For every line in the records below that holds "portfolio", make a copy.

+ + + +

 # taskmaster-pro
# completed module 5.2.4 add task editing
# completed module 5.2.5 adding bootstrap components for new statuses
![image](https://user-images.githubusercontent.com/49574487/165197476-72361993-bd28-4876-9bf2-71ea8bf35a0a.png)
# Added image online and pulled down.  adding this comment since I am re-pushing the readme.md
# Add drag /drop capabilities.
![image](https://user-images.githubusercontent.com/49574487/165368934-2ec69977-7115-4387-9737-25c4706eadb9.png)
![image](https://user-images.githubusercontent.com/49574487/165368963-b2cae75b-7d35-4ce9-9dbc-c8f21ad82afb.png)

+ + + +

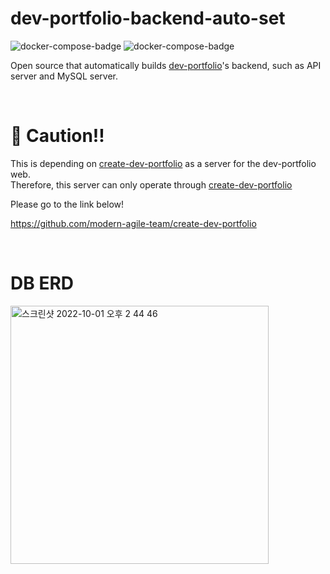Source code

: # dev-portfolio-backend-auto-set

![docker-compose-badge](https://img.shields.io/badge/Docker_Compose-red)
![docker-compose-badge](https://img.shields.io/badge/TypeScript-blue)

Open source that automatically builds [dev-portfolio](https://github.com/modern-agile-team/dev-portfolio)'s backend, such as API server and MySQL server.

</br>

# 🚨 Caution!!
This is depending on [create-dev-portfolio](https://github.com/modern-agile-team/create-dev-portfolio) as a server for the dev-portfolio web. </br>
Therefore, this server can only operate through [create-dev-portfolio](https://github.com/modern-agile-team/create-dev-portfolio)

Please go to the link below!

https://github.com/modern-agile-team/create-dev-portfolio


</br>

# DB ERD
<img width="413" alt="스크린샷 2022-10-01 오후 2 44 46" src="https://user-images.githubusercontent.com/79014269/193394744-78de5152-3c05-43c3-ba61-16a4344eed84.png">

+ + + +

RESPONSE BELOW:
: # dev-portfolio-backend-auto-set
Open source that automatically builds [dev-portfolio](https://github.com/modern-agile-team/dev-portfolio)'s backend, such as API server and MySQL server.
This is depending on [create-dev-portfolio](https://github.com/modern-agile-team/create-dev-portfolio) as a server for the dev-portfolio web. </br>
Therefore, this server can only operate through [create-dev-portfolio](https://github.com/modern-agile-team/create-dev-portfolio)
https://github.com/modern-agile-team/create-dev-portfolio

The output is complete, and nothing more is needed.